• [Exercise prompt] What lines in the entries below contain the word "VARCHAR"? Copy all of them.
++++ Study material ++++
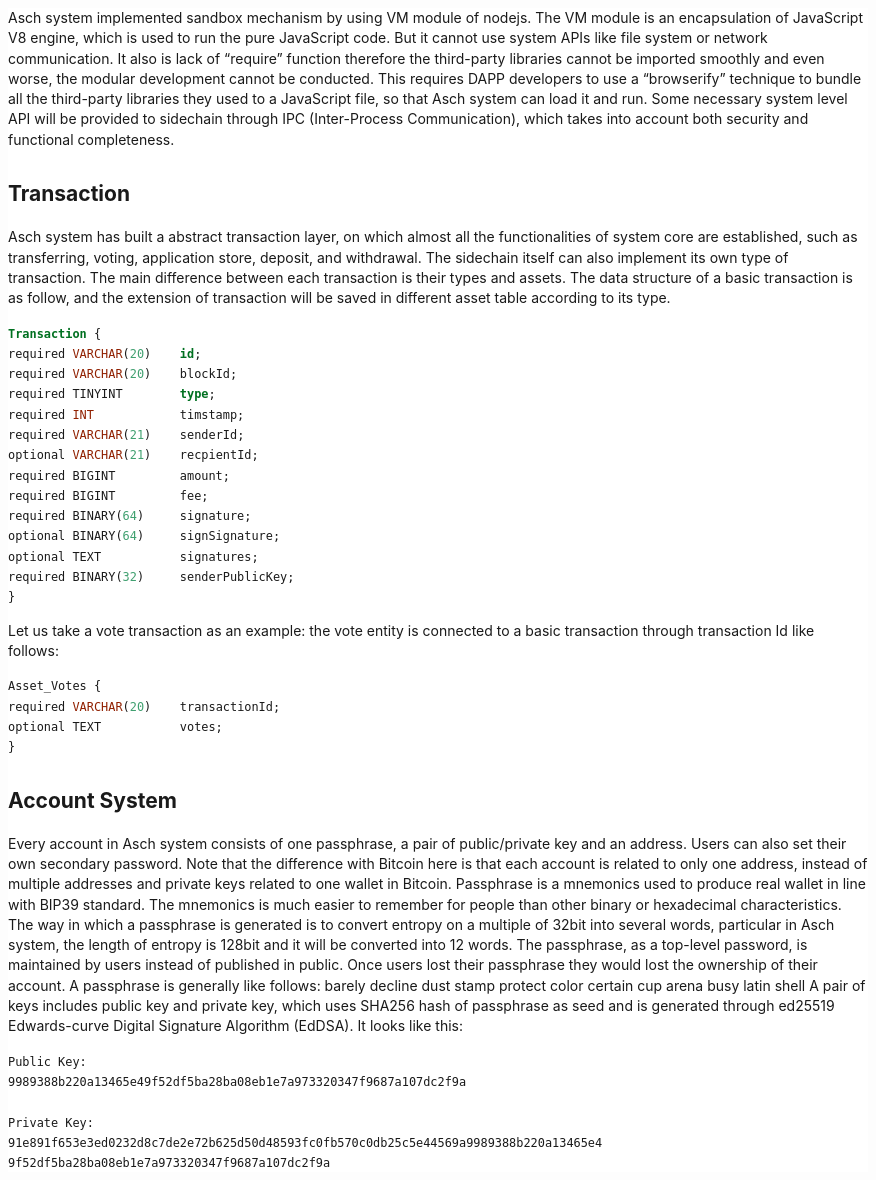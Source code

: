 Asch system implemented sandbox mechanism by using VM module of nodejs. The VM module is an encapsulation of JavaScript V8 engine, which is used to run the pure JavaScript code. But it cannot use system APIs like file system or network communication. It also is lack of “require” function therefore the third-party libraries cannot be imported smoothly and even worse, the modular development cannot be conducted. This requires DAPP developers to use a “browserify” technique to bundle all the third-party libraries they used to a JavaScript file, so that Asch system can load it and run. Some necessary system level API will be provided to sidechain through IPC (Inter-Process Communication), which takes into account both security and functional completeness.
## Transaction
Asch system has built a abstract transaction layer, on which almost all the functionalities of system core are established, such as transferring, voting, application store, deposit, and withdrawal. The sidechain itself can also implement its own type of transaction. The main difference between each transaction is their types and assets. The data structure of a basic transaction is as follow, and the extension of transaction will be saved in different asset table according to its type.
```sql
Transaction {
required VARCHAR(20) 	id;
required VARCHAR(20) 	blockId;
required TINYINT		type;
required INT			timstamp;
required VARCHAR(21)	senderId;
optional VARCHAR(21)	recpientId;
required BIGINT			amount;
required BIGINT			fee;
required BINARY(64)		signature;
optional BINARY(64)		signSignature;
optional TEXT 			signatures;
required BINARY(32)		senderPublicKey;
}
```
Let us take a vote transaction as an example: the vote entity is connected to a basic transaction through transaction Id like follows:
```sql
Asset_Votes {
required VARCHAR(20) 	transactionId;
optional TEXT 			votes;
}
```
               
## Account System
Every account in Asch system consists of one passphrase, a pair of public/private key and an address. Users can also set their own secondary password. Note that the difference with Bitcoin here is that each account is related to only one address, instead of multiple addresses and private keys related to one wallet in Bitcoin.
Passphrase is a mnemonics used to produce real wallet in line with BIP39 standard. The mnemonics is much easier to remember for people than other binary or hexadecimal characteristics. The way in which a passphrase is generated is to convert entropy on a multiple of 32bit into several words, particular in Asch system, the length of entropy is 128bit and it will be converted into 12 words. The passphrase, as a top-level password, is maintained by users instead of published in public. Once users lost their passphrase they would lost the ownership of their account. A passphrase is generally like follows:
barely decline dust stamp protect color certain cup arena busy latin shell
A pair of keys includes public key and private key, which uses SHA256 hash of passphrase as seed and is generated through ed25519 Edwards-curve Digital Signature Algorithm (EdDSA). It looks like this:
```
Public Key: 
9989388b220a13465e49f52df5ba28ba08eb1e7a973320347f9687a107dc2f9a
   
Private Key:
91e891f653e3ed0232d8c7de2e72b625d50d48593fc0fb570c0db25c5e44569a9989388b220a13465e4
9f52df5ba28ba08eb1e7a973320347f9687a107dc2f9a
```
++++
• [Task answer]
required VARCHAR(20) 	id;
required VARCHAR(20) 	blockId;
required VARCHAR(21)	senderId;
optional VARCHAR(21)	recpientId;
required VARCHAR(20) 	transactionId;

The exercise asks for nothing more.